> **WHAT YOU SHOULD DO**
Within the entries below, please return exactly the lines from the one with "- 추출한 이름이 빈 문자열일 경우 예외 처리" through the one with "Hallar el punto", leaving out any pictures.

Segment Start: STUDY MATERIAL

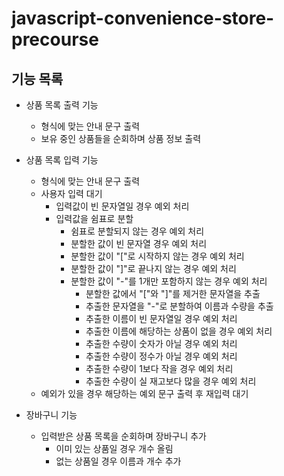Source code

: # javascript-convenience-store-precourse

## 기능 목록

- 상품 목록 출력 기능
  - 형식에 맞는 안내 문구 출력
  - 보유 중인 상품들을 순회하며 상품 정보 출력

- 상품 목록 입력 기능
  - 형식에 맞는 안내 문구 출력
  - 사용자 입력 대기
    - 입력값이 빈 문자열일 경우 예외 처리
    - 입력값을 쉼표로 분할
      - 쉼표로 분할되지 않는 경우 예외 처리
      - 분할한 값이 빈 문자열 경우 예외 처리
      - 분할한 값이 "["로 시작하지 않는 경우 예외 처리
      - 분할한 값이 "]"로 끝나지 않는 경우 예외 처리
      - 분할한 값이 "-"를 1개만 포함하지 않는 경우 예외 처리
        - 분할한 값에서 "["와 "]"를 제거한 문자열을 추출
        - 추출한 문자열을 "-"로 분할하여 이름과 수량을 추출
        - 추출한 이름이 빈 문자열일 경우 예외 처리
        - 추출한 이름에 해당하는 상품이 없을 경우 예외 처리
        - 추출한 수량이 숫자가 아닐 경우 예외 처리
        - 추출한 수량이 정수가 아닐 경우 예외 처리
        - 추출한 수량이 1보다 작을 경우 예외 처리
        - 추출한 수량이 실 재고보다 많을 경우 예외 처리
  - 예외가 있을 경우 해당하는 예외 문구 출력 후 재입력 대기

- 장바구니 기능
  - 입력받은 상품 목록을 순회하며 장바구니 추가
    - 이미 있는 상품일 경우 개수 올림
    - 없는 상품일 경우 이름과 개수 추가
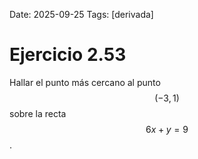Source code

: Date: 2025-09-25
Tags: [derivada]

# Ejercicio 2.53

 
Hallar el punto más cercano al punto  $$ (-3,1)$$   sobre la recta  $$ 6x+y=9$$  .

Segment End: STUDY MATERIAL
Segment Start: STUDY MATERIAL

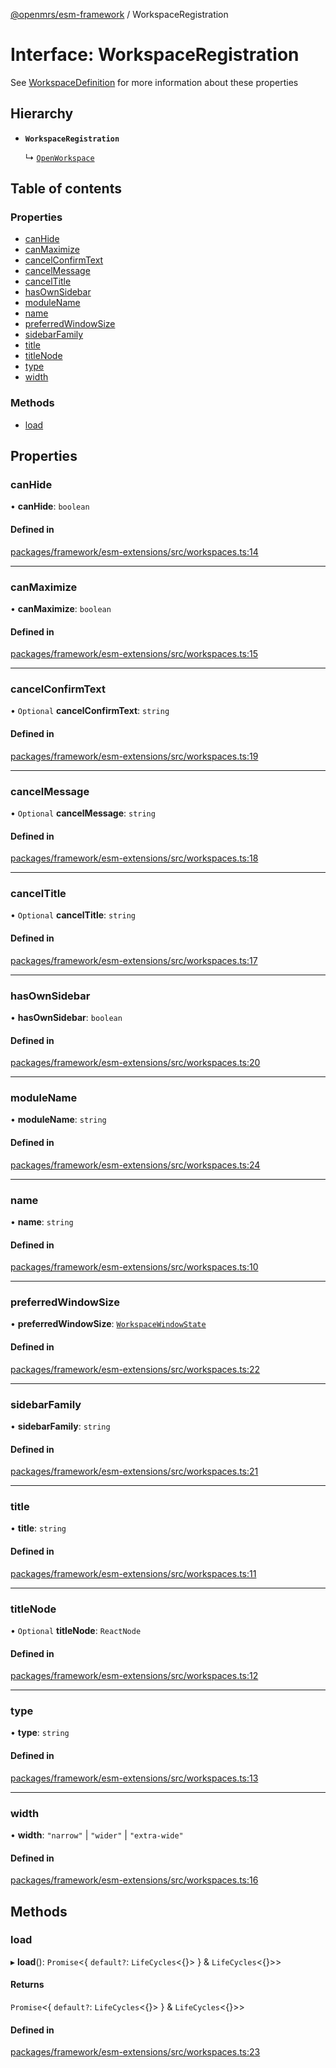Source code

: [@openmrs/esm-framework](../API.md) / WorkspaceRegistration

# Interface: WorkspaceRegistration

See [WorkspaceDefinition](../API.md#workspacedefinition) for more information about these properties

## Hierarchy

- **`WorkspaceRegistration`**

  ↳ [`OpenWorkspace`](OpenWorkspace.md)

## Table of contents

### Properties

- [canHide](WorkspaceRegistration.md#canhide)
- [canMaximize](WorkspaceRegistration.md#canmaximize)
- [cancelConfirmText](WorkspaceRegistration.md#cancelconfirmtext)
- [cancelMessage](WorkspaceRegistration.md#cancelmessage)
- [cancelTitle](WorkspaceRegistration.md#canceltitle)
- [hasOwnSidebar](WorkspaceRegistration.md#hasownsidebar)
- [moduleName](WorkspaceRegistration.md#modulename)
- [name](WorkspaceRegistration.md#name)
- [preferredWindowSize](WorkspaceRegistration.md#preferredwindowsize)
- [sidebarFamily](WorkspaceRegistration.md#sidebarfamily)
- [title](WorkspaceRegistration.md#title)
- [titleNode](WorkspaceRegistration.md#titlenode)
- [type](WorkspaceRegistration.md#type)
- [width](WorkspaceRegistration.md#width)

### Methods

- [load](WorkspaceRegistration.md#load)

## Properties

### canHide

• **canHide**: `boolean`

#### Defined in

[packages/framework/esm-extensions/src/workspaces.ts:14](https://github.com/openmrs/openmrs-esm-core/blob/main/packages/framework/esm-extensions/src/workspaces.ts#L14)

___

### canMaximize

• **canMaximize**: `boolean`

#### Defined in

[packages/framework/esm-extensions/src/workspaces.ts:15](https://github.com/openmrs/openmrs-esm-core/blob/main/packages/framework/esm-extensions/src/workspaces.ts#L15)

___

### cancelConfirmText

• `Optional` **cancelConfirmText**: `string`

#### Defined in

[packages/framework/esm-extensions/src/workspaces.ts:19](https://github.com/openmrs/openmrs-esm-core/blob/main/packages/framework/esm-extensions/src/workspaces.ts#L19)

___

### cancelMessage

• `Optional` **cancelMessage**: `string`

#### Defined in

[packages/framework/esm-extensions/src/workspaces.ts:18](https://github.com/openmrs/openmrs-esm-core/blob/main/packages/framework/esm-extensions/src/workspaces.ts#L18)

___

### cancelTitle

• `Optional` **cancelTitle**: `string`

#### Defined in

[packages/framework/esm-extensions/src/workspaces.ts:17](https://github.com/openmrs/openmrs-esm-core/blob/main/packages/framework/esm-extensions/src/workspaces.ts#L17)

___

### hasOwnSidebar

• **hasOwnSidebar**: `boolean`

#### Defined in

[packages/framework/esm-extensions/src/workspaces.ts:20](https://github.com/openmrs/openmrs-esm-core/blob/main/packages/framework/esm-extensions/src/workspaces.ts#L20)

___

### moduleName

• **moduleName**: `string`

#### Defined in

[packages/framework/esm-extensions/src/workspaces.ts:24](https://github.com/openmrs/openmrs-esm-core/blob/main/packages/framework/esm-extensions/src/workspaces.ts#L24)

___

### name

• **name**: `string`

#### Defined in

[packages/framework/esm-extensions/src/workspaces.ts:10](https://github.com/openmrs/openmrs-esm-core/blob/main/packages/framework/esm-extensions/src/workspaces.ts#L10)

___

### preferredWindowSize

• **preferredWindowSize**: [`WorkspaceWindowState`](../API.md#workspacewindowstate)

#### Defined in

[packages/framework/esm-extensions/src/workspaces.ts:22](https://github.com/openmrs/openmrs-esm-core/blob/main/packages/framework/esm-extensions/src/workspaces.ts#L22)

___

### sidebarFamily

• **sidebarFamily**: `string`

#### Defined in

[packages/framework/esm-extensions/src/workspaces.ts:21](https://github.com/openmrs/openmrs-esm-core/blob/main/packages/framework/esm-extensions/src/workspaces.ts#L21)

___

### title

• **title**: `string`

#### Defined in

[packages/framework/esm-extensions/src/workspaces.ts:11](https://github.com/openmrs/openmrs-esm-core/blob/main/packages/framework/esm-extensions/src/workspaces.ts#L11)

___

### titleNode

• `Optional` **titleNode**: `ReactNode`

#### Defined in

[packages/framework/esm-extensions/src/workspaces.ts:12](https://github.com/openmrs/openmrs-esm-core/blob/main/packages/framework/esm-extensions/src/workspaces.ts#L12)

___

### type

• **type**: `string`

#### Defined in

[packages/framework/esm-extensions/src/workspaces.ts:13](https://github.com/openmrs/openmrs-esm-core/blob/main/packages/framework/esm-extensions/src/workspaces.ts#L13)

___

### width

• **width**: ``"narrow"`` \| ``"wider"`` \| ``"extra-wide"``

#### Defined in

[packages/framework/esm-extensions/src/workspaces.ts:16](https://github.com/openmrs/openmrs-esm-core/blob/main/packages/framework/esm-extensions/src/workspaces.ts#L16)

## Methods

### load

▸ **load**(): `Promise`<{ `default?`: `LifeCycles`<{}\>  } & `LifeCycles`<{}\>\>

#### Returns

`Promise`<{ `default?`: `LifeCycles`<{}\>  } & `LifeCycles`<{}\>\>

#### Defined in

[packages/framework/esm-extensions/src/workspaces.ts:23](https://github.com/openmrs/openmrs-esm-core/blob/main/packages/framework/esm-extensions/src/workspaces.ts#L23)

Segment End: STUDY MATERIAL

> **ANSWER BOX**
        - 추출한 이름이 빈 문자열일 경우 예외 처리
        - 추출한 이름에 해당하는 상품이 없을 경우 예외 처리
        - 추출한 수량이 숫자가 아닐 경우 예외 처리
        - 추출한 수량이 정수가 아닐 경우 예외 처리
        - 추출한 수량이 1보다 작을 경우 예외 처리
        - 추출한 수량이 실 재고보다 많을 경우 예외 처리
  - 예외가 있을 경우 해당하는 예외 문구 출력 후 재입력 대기

- 장바구니 기능
  - 입력받은 상품 목록을 순회하며 장바구니 추가
    - 이미 있는 상품일 경우 개수 올림
    - 없는 상품일 경우 이름과 개수 추가
Source code

: Date: 2025-09-25
Tags: [derivada]

# Ejercicio 2.53

 
Hallar el punto más cercano al punto  $$ (-3,1)$$   sobre la recta  $$ 6x+y=9$$  .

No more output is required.